▸ TASK OBJECTIVE
Only the lines holding the word "User" are wanted; copy each of them from the listing.
*** Block opens ***
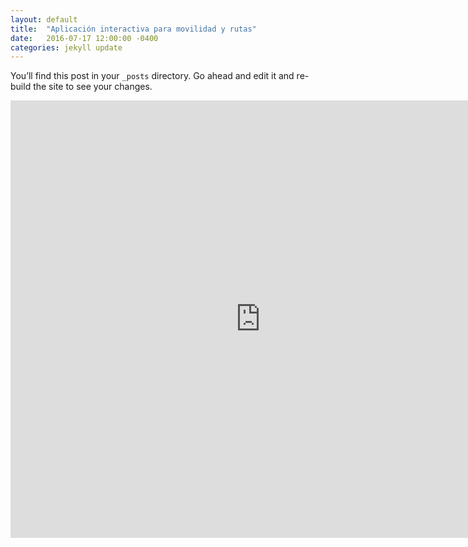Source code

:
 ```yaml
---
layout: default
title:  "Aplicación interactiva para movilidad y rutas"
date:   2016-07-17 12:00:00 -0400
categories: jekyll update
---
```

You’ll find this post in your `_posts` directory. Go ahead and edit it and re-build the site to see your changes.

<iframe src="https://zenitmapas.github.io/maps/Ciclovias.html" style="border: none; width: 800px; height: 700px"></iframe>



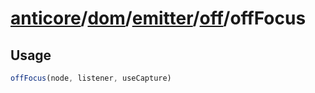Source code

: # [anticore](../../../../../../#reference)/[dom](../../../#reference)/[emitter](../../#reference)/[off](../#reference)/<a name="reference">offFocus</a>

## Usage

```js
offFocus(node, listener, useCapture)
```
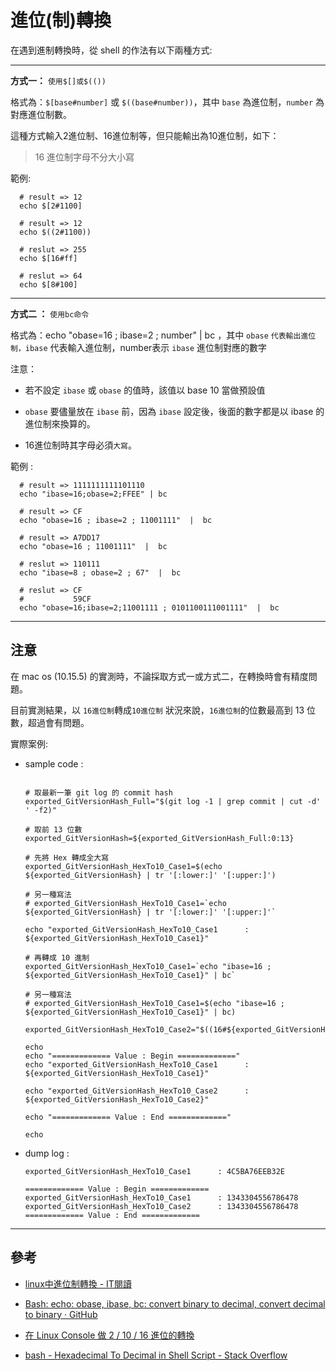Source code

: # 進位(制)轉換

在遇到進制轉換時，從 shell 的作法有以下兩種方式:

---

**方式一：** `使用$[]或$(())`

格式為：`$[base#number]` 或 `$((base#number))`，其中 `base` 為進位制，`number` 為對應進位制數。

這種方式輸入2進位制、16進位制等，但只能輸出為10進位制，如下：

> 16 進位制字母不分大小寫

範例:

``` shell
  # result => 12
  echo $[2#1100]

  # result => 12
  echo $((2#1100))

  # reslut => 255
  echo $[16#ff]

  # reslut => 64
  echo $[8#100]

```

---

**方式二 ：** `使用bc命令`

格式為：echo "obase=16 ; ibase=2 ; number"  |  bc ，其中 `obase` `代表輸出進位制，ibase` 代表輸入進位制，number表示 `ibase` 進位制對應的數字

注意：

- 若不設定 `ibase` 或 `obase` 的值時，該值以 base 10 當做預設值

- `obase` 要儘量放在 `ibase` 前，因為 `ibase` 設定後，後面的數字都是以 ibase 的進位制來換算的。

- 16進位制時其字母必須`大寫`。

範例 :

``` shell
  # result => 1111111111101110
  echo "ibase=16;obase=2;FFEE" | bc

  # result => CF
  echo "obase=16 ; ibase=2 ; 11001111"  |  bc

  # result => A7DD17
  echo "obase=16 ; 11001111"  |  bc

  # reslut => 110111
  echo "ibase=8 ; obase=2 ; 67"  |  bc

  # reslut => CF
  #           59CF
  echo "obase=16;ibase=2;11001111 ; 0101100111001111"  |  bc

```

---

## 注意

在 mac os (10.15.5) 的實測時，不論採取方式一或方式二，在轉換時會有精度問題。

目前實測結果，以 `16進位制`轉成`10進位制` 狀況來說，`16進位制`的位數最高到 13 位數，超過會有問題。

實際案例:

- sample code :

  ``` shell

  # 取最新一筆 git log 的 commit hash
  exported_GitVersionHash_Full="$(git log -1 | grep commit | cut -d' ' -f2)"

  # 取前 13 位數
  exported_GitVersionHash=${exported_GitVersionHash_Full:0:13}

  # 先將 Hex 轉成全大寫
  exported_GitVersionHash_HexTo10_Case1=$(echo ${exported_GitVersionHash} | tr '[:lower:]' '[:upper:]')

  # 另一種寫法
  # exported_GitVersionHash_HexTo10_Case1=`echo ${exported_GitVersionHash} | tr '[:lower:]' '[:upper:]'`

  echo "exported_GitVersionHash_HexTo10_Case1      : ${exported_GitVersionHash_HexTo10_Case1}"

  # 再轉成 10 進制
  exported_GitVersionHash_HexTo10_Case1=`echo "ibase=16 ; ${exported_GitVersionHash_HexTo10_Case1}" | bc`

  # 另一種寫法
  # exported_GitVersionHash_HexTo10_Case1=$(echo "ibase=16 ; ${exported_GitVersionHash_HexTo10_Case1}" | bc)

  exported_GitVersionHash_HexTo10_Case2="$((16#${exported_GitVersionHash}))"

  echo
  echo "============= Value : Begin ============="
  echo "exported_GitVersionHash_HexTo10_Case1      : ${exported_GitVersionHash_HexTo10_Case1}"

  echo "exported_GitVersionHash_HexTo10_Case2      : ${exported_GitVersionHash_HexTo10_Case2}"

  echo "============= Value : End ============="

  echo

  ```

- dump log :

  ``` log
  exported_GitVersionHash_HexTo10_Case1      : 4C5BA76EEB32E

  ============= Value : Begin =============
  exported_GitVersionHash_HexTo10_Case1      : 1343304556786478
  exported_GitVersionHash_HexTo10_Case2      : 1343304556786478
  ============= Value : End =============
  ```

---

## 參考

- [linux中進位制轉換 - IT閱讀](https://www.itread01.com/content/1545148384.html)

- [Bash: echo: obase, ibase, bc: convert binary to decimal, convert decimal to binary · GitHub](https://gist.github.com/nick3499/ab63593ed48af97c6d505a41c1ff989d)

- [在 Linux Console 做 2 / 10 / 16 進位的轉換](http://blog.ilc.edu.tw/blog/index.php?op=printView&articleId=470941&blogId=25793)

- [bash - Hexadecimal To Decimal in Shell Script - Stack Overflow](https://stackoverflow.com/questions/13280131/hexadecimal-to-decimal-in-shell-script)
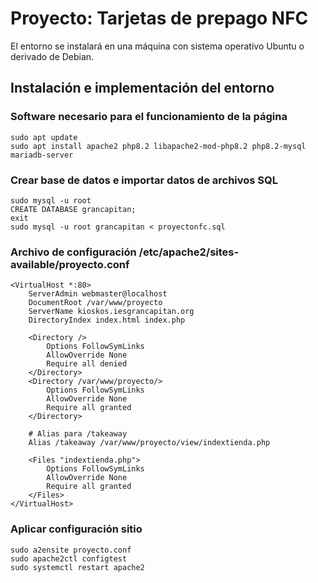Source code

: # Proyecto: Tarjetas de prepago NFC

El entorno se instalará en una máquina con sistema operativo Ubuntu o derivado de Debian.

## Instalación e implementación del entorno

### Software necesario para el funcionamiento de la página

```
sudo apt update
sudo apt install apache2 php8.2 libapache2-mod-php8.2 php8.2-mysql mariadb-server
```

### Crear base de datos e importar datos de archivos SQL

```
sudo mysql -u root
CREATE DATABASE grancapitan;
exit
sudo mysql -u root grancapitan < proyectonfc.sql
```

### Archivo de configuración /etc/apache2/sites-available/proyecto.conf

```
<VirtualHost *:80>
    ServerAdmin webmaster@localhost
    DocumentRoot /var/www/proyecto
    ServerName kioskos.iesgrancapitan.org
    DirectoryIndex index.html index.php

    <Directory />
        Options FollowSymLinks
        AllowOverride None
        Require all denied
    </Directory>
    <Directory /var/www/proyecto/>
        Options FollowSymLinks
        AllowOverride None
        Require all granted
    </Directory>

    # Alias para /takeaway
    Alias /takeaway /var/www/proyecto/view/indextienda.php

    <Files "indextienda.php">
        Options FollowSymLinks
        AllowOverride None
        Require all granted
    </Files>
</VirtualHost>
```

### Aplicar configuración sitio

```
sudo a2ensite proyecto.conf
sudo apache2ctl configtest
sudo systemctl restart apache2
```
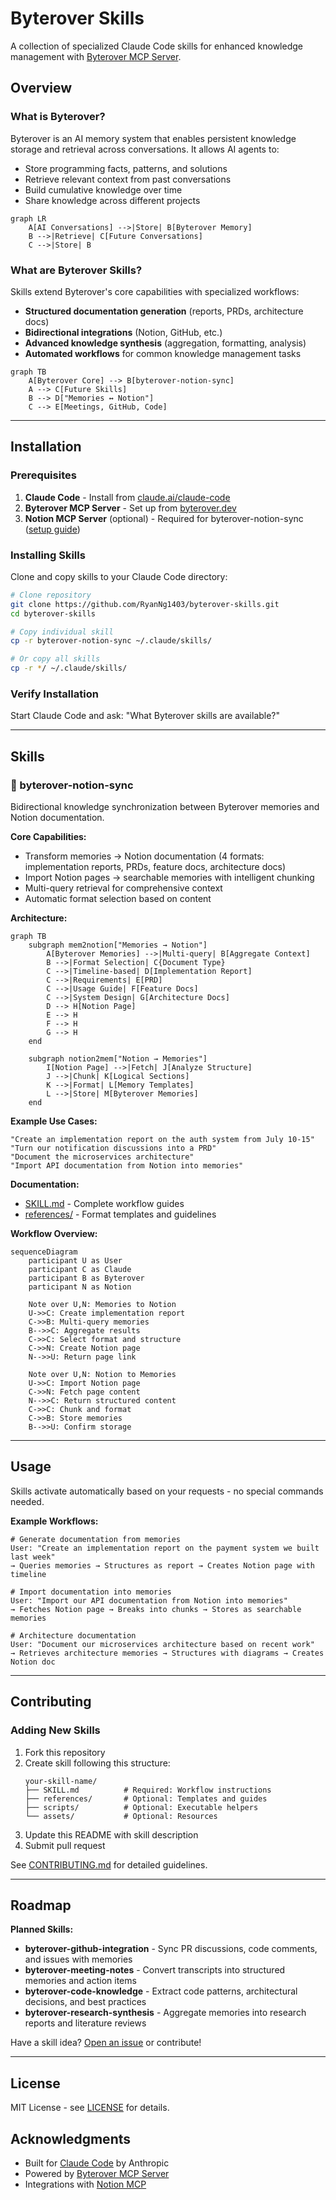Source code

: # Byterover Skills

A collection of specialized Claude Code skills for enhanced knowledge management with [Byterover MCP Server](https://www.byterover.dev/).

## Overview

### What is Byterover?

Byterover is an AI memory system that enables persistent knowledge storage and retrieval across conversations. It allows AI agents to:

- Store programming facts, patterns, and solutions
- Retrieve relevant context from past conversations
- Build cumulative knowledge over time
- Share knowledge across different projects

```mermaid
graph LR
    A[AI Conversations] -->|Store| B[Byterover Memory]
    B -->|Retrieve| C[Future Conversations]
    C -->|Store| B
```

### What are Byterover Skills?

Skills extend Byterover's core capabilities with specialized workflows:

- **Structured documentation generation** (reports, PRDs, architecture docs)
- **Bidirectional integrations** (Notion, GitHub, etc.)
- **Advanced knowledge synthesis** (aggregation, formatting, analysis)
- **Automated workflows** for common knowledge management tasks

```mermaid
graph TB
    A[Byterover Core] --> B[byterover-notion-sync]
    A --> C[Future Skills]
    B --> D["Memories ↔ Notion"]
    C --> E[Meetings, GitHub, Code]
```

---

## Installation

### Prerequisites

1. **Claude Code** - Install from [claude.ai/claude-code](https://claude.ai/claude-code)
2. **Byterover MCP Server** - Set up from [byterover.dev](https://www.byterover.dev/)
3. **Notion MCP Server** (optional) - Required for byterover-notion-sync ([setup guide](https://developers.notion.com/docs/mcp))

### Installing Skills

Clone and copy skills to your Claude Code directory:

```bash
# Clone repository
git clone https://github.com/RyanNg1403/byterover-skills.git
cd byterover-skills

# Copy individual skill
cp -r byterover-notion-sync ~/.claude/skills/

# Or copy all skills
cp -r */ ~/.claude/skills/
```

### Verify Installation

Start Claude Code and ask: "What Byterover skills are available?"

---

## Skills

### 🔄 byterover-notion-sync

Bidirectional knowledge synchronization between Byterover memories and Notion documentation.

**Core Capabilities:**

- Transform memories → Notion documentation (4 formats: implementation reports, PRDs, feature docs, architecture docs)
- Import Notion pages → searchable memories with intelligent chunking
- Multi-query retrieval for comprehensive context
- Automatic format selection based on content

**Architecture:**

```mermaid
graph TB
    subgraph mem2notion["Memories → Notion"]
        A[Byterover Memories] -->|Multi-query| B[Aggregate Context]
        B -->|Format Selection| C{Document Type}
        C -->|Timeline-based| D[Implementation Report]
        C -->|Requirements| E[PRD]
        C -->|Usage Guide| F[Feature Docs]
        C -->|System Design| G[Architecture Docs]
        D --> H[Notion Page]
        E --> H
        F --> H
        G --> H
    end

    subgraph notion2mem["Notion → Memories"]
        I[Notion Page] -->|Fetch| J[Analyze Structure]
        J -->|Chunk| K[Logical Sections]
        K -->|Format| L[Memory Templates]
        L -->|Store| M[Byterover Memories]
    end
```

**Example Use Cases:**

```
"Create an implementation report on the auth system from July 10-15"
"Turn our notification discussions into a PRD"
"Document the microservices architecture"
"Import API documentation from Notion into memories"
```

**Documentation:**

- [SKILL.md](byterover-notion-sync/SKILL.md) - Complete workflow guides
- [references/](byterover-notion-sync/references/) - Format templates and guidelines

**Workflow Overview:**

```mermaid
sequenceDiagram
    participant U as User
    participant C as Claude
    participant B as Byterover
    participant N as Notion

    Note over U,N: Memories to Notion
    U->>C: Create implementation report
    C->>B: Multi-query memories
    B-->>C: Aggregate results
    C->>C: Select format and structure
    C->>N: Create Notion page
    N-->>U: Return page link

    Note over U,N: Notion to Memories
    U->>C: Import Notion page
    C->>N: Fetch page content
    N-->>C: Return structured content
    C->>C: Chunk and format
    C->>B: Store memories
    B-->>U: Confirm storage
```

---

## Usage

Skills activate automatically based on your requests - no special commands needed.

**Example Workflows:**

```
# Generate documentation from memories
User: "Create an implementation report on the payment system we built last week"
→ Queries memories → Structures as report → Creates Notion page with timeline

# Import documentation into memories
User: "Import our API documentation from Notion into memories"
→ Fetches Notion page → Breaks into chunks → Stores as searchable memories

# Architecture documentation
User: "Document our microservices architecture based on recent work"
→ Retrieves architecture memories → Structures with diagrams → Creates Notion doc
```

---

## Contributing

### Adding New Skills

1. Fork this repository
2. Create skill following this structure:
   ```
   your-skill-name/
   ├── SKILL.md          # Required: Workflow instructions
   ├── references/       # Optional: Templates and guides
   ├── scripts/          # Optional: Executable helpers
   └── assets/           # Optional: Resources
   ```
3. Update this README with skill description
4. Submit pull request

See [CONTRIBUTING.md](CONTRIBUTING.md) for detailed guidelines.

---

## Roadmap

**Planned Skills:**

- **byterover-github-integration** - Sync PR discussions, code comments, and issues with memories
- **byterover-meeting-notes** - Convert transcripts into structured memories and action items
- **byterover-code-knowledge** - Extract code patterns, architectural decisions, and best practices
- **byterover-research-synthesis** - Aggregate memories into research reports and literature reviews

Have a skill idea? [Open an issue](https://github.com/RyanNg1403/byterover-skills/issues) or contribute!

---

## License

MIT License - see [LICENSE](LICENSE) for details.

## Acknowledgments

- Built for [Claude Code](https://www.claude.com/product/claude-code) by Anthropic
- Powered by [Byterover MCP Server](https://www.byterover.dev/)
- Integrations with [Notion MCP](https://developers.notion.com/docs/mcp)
*** Block closes ***
▸ ANSWER SPACE
    participant U as User
User: "Create an implementation report on the payment system we built last week"
User: "Import our API documentation from Notion into memories"
User: "Document our microservices architecture based on recent work"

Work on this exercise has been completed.